The Kansas City Basketball Myth
In the 17 years I spent in Kansas City, most of which I worked in the fields of NCAA Division I sports, sportscasting and as a radio personality, I was brainwashed into the myth that Kansas City is THE basketball mecca.
Kansas City’s basketball resume is impressive:
Home to the NBA’s Kings from 1972-85.
Downtown’s Municipal Auditorium has hosted 9 Final Fours, while Kemper Arena in the West Bottoms hosted the 1988 Final Four.
The Big 8/Big 12 Conference Tournament has been played in Kansas City more times than any other city.
The NAIA National Tournament is played in Kansas City.
The 1989 McDonald’s All-America game, featuring Kenny Anderson, Allan Houston, Bobby Hurley and some guy named Shaquille O’Neal was played at Kemper Arena.
In fact, Kansas City BELIEVES it is the home of basketball so much, there is this nugget on the VisitKC.com website:
Each March, Kansas City hosts more college basketball tournament games than anywhere else in the country. In 2015, the whopping total comes to four tournaments, 58 teams and 54 games stretched across 14 days.
The above statement is a lie, but I will get to that in a minute.
Kansas City wants you to forget a few things about it’s basketball pedigree:
In the Kings’ final season in KC, and in the era of the NBA featuring “Magic” Johnson, Larry Bird, Dr. J and the rookie season of Michael Jordan, the Kings averaged less than 4,000 fans per game and moved to…Sacramento.

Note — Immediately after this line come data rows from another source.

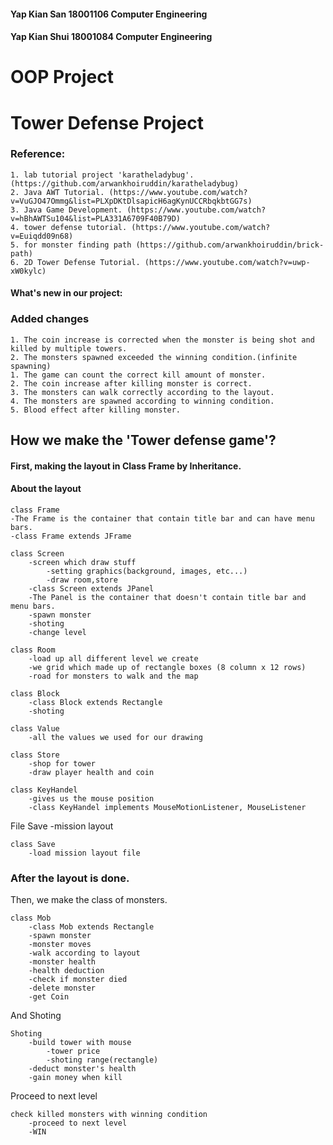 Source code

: #### Yap Kian San 18001106   Computer Engineering
#### Yap Kian Shui 18001084  Computer Engineering
# OOP Project
# Tower Defense Project

### Reference: 

    1. lab tutorial project 'karatheladybug'. (https://github.com/arwankhoiruddin/karatheladybug)
    2. Java AWT Tutorial. (https://www.youtube.com/watch?v=VuGJO47Ommg&list=PLXpDKtDlsapicH6agKynUCCRbqkbtGG7s)
    3. Java Game Development. (https://www.youtube.com/watch?v=hBhAWTSu104&list=PLA331A6709F40B79D)
    4. tower defense tutorial. (https://www.youtube.com/watch?v=Euiqdd09n68)
    5. for monster finding path (https://github.com/arwankhoiruddin/brick-path)
    6. 2D Tower Defense Tutorial. (https://www.youtube.com/watch?v=uwp-xW0kylc)
  
#### What's new in our project:

### Added changes
    1. The coin increase is corrected when the monster is being shot and killed by multiple towers.
    2. The monsters spawned exceeded the winning condition.(infinite spawning)
    1. The game can count the correct kill amount of monster.
    2. The coin increase after killing monster is correct.
    3. The monsters can walk correctly according to the layout.
    4. The monsters are spawned according to winning condition.
    5. Blood effect after killing monster.



## How we make the 'Tower defense game'?

#### First, making the layout in Class Frame by Inheritance.
#### About the layout
    class Frame
    -The Frame is the container that contain title bar and can have menu bars.
    -class Frame extends JFrame

    class Screen
        -screen which draw stuff
            -setting graphics(background, images, etc...)
            -draw room,store
        -class Screen extends JPanel
        -The Panel is the container that doesn't contain title bar and menu bars.
        -spawn monster
        -shoting
        -change level

    class Room
        -load up all different level we create
        -we grid which made up of rectangle boxes (8 column x 12 rows)
        -road for monsters to walk and the map

    class Block
        -class Block extends Rectangle
        -shoting

    class Value
        -all the values we used for our drawing

    class Store
        -shop for tower
        -draw player health and coin
   
    class KeyHandel
        -gives us the mouse position
        -class KeyHandel implements MouseMotionListener, MouseListener
   File Save
   -mission layout

    class Save
        -load mission layout file


### After the layout is done.
Then, we make the class of monsters.

    class Mob
        -class Mob extends Rectangle
        -spawn monster
        -monster moves
        -walk according to layout
        -monster health
        -health deduction
        -check if monster died
        -delete monster
        -get Coin


And Shoting

    Shoting
        -build tower with mouse
            -tower price
            -shoting range(rectangle)
        -deduct monster's health
        -gain money when kill

Proceed to next level
    
    check killed monsters with winning condition
        -proceed to next level
        -WIN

The California capital is only marginally bigger population-wise than Kansas City.
The main reason the Final Four was hosted in Kansas City so often was the NCAA National Office was located in Kansas City from 1952-99. All nine Municipal Auditorium Final Fours happened before 1964. The Final Four wouldn’t return to KC for 24 years.
The NCAA office left for greener pastures in Indianapolis.
The Big 8 became the Big 12 and moved from Kansas City to Irvine, Texas.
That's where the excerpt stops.